Last year, I put ''The Practice'' at the top of my list, noting its addictive storytelling and strong ensemble. But while it finished its third season in triumph in May, and picked up a few Emmys including best drama, it has been annoyingly uneven since it returned in September. Lately, for every tart bit of dialogue, there have been painfully unbelievable storylines, glaring character inconsistencies, and frivolous office spats that clash with the show's tone. The worst offense was when the ongoing George Vogelman plot, which brought us the haunting and campy image of the murderer in a nun's outfit, was thrown away with a quickie resolution that was as thrill-free as a careless B movie. Other offenses included an inane wedding-dress debate and the decision to diminish the presence of Camryn Manheim. Still, half a year of topnotch ''Practice'' is better than a full year of most shows.
Despite its emotional excesses, the post-divorce melodrama ''Once and Again'' is one of the most honest shows on TV. For proof, just compare Sela Ward's tense scenes with her children to the Hallmark moments between fellow single TV mother Amy Brenneman and her daughter on ''Judging Amy.'' Eventually, ''Once and Again'' may need to reach beyond the strains of a second-time-around relationship, and some humorous moments wouldn't hurt. But for now, the show is adult angst at its most engaging.
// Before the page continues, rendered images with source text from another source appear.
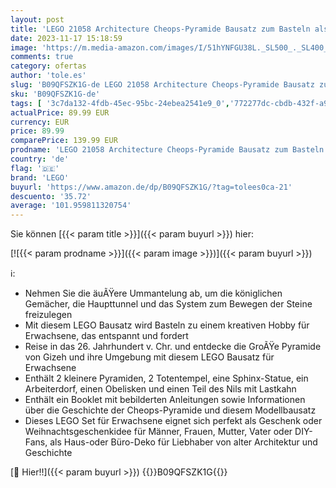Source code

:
 ```yaml
---
layout: post
title: 'LEGO 21058 Architecture Cheops-Pyramide Bausatz zum Basteln als kreatives Hobby  Geschenkidee für Erwachsene  Männer  Frauen  Mutter  Vater  kreative Aktivität  Sammlung berühmter Sehenswürdigkeiten'
date: 2023-11-17 15:18:59
image: 'https://m.media-amazon.com/images/I/51hYNFGU38L._SL500_._SL400_.jpg'
comments: true
category: ofertas
author: 'tole.es'
slug: 'B09QFSZK1G-de LEGO 21058 Architecture Cheops-Pyramide Bausatz zum...'
sku: 'B09QFSZK1G-de'
tags: [ '3c7da132-4fdb-45ec-95bc-24ebea2541e9_0','772277dc-cbdb-432f-a915-25a321e9ed8c_0','772277dc-cbdb-432f-a915-25a321e9ed8c_3901','772277dc-cbdb-432f-a915-25a321e9ed8c_4401','772277dc-cbdb-432f-a915-25a321e9ed8c_9901','Arborist Merchandising Root','Bauspielzeug & Konstruktionsspielzeug','Bauspielzeugsets','Custom Stores','Kunden-Favoriten: Spielzeug','LEGO','Selektion1','Self Service','Special Features Stores','Spiele, Spielzeug und Sammlerstücke für große Kinder','Spielzeug','Xmas23 Most wanted Toys','lego','🇩🇪', ]
actualPrice: 89.99 EUR
currency: EUR
price: 89.99
comparePrice: 139.99 EUR
prodname: 'LEGO 21058 Architecture Cheops-Pyramide Bausatz zum Basteln als kreatives Hobby  Geschenkidee für Erwachsene  Männer  Frauen  Mutter  Vater  kreative Aktivität  Sammlung berühmter Sehenswürdigkeiten'
country: 'de'
flag: '🇩🇪'
brand: 'LEGO'
buyurl: 'https://www.amazon.de/dp/B09QFSZK1G/?tag=tolees0ca-21'
descuento: '35.72'
average: '101.959811320754'
---
```


Sie können [{{< param title >}}]({{< param buyurl >}}) hier:

[![{{< param prodname >}}]({{< param image >}})]({{< param buyurl >}})

ℹ️:

- Nehmen Sie die äuÃŸere Ummantelung ab, um die königlichen Gemächer, die Haupttunnel und das System zum Bewegen der Steine freizulegen
- Mit diesem LEGO Bausatz wird Basteln zu einem kreativen Hobby für Erwachsene, das entspannt und fordert
- Reise in das 26. Jahrhundert v. Chr. und entdecke die GroÃŸe Pyramide von Gizeh und ihre Umgebung mit diesem LEGO Bausatz für Erwachsene
- Enthält 2 kleinere Pyramiden, 2 Totentempel, eine Sphinx-Statue, ein Arbeiterdorf, einen Obelisken und einen Teil des Nils mit Lastkahn
- Enthält ein Booklet mit bebilderten Anleitungen sowie Informationen über die Geschichte der Cheops-Pyramide und diesem Modellbausatz
- Dieses LEGO Set für Erwachsene eignet sich perfekt als Geschenk oder Weihnachtsgeschenkidee für Männer, Frauen, Mutter, Vater oder DIY-Fans, als Haus-oder Büro-Deko für Liebhaber von alter Architektur und Geschichte

[🛒 Hier!!]({{< param buyurl >}})
{{<world>}}B09QFSZK1G{{</world>}}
''Action,'' oh ''Action.'' I grieve this ambitious comedy, which Fox mishandled by slotting it against NBC's Thursday Must-See lineup. Ultimately, though, ''Action'' was probably canceled because it was too venomous for prime-time America. It was a vulgar half-hour, after all, with hookers, pimps, actors, and producers in all kinds of compromising positions. But then it was a portrait of a vulgar world: Hollywood. As the amoral action producer Peter Dragon, Jay Mohr was perfect - too perfect, perhaps, since most TV viewers like a hero with at least one redeeming quality. The post-''Hill Street Blues'' era has proven our ability to accept flawed characters, but, apparently, not this flawed. During its short life, the laugh-track-free ''Action'' didn't talk down to viewers as it traded in a genre that network TV hasn't fully explored: satire. Let's hope the series was ahead of its time.
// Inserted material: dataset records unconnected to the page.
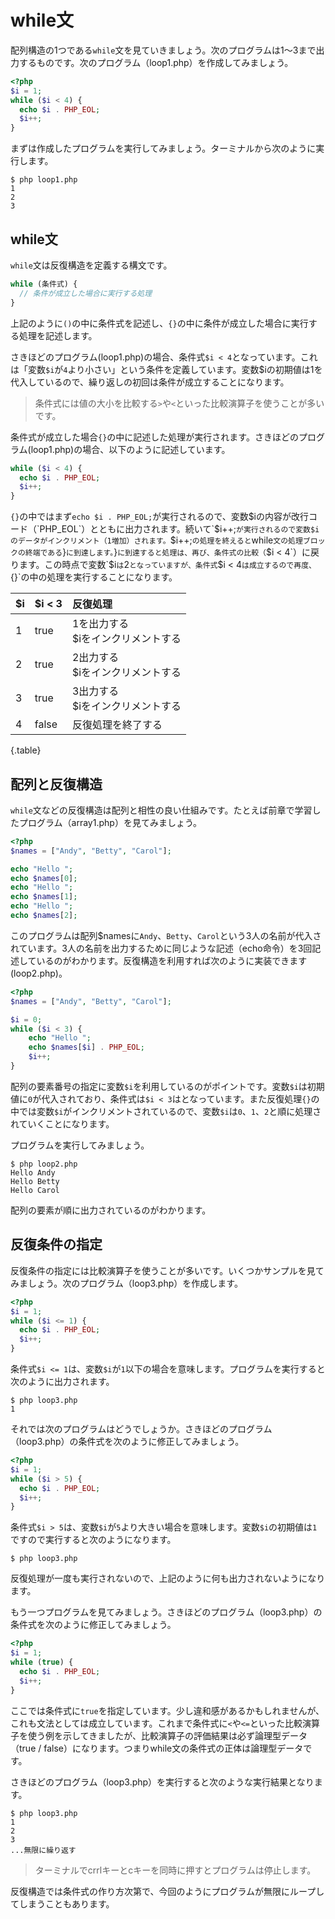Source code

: # while文

配列構造の1つである`while`文を見ていきましょう。次のプログラムは1〜3まで出力するものです。次のプログラム（loop1.php）を作成してみましょう。

```php
<?php
$i = 1;
while ($i < 4) {
  echo $i . PHP_EOL;
  $i++;
}
```

まずは作成したプログラムを実行してみましょう。ターミナルから次のように実行します。

```
$ php loop1.php
1
2
3
```


## while文

`while`文は反復構造を定義する構文です。

```php
while (条件式) {
  // 条件が成立した場合に実行する処理
}
```

上記のように`()`の中に条件式を記述し、`{}`の中に条件が成立した場合に実行する処理を記述します。

さきほどのプログラム(loop1.php)の場合、条件式`$i < 4`となっています。これは「変数`$i`が`4`より小さい」という条件を定義しています。変数$iの初期値は1を代入しているので、繰り返しの初回は条件が成立することになります。

> 条件式には値の大小を比較する`>`や`<`といった比較演算子を使うことが多いです。

条件式が成立した場合`{}`の中に記述した処理が実行されます。さきほどのプログラム(loop1.php)の場合、以下のように記述しています。

```php
while ($i < 4) {
  echo $i . PHP_EOL;
  $i++;
}
```

`{}`の中ではまず`echo $i . PHP_EOL;`が実行されるので、変数$iの内容が改行コード（`PHP_EOL`）とともに出力されます。続いて`$i++;`が実行されるので変数$iのデータがインクリメント（1増加）されます。`$i++;`の処理を終えると`while`文の処理ブロックの終端である`}`に到達します。`}`に到達すると処理は、再び、条件式の比較（`$i < 4`）に戻ります。この時点で変数`$i`は`2`となっていますが、条件式`$i < 4`は成立するので再度、`{}`の中の処理を実行することになります。

|$i|$i < 3|反復処理|
|:--|:--|:--|
|1|true|1を出力する<br>$iをインクリメントする|
|2|true|2出力する<br>$iをインクリメントする|
|3|true|3出力する<br>$iをインクリメントする|
|4|false|反復処理を終了する|
{.table}

## 配列と反復構造

`while`文などの反復構造は配列と相性の良い仕組みです。たとえば前章で学習したプログラム（array1.php）を見てみましょう。

```php
<?php
$names = ["Andy", "Betty", "Carol"];

echo "Hello ";
echo $names[0];
echo "Hello ";
echo $names[1];
echo "Hello ";
echo $names[2];
```

このプログラムは配列$namesに`Andy`、`Betty`、`Carol`という3人の名前が代入されています。3人の名前を出力するために同じような記述（echo命令）を3回記述しているのがわかります。反復構造を利用すれば次のように実装できます(loop2.php)。

```php
<?php
$names = ["Andy", "Betty", "Carol"];

$i = 0;
while ($i < 3) {
    echo "Hello ";
    echo $names[$i] . PHP_EOL;
    $i++;
}
```

配列の要素番号の指定に変数`$i`を利用しているのがポイントです。変数`$i`は初期値に`0`が代入されており、条件式は`$i < 3`はとなっています。また反復処理`{}`の中では変数`$i`がインクリメントされているので、変数`$i`は`0`、`1`、`2`と順に処理されていくことになります。

プログラムを実行してみましょう。

```
$ php loop2.php
Hello Andy
Hello Betty
Hello Carol
```

配列の要素が順に出力されているのがわかります。


## 反復条件の指定

反復条件の指定には比較演算子を使うことが多いです。いくつかサンプルを見てみましょう。次のプログラム（loop3.php）を作成します。

```php
<?php
$i = 1;
while ($i <= 1) {
  echo $i . PHP_EOL;
  $i++;
}
```

条件式`$i <= 1`は、変数`$i`が`1`以下の場合を意味します。プログラムを実行すると次のように出力されます。

```
$ php loop3.php
1
```

それでは次のプログラムはどうでしょうか。さきほどのプログラム（loop3.php）の条件式を次のように修正してみましょう。


```php
<?php
$i = 1;
while ($i > 5) {
  echo $i . PHP_EOL;
  $i++;
}
```

条件式`$i > 5`は、変数`$i`が`5`より大きい場合を意味します。変数`$i`の初期値は`1`ですので実行すると次のようになります。

```
$ php loop3.php
```

反復処理が一度も実行されないので、上記のように何も出力されないようになります。

もう一つプログラムを見てみましょう。さきほどのプログラム（loop3.php）の条件式を次のように修正してみましょう。

```php
<?php
$i = 1;
while (true) {
  echo $i . PHP_EOL;
  $i++;
}
```

ここでは条件式に`true`を指定しています。少し違和感があるかもしれませんが、これも文法としては成立しています。これまで条件式に`<`や`<=`といった比較演算子を使う例を示してきましたが、比較演算子の評価結果は必ず論理型データ（true / false）になります。つまりwhile文の条件式の正体は論理型データです。

さきほどのプログラム（loop3.php）を実行すると次のような実行結果となります。

```
$ php loop3.php
1
2
3
...無限に繰り返す
```

> ターミナルでcrrlキーとcキーを同時に押すとプログラムは停止します。

反復構造では条件式の作り方次第で、今回のようにプログラムが無限にループしてしまうこともあります。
''Freaks and Geeks'' deserves a Top10 slot for its casting alone, with its authentic collection of awkward adolescents. But the magic of this warm high school dramedy, which is set in the early 1980s, is that it restores bare innocence to the teenage years at a time when that innocence is obscured by facile hipness and media savvy (''Dawson's Creek''). ''Freaks and Geeks'' dissects the classically painful moments among teenagers, from the fear of competitive sports to the need for a clique. As Lindsay Weir, a former ''mathlete'' nerd trying to express her individuality with a clique of freaks, Linda Cardellini is an unassuming star. She makes courage look as hard as it is worthwhile.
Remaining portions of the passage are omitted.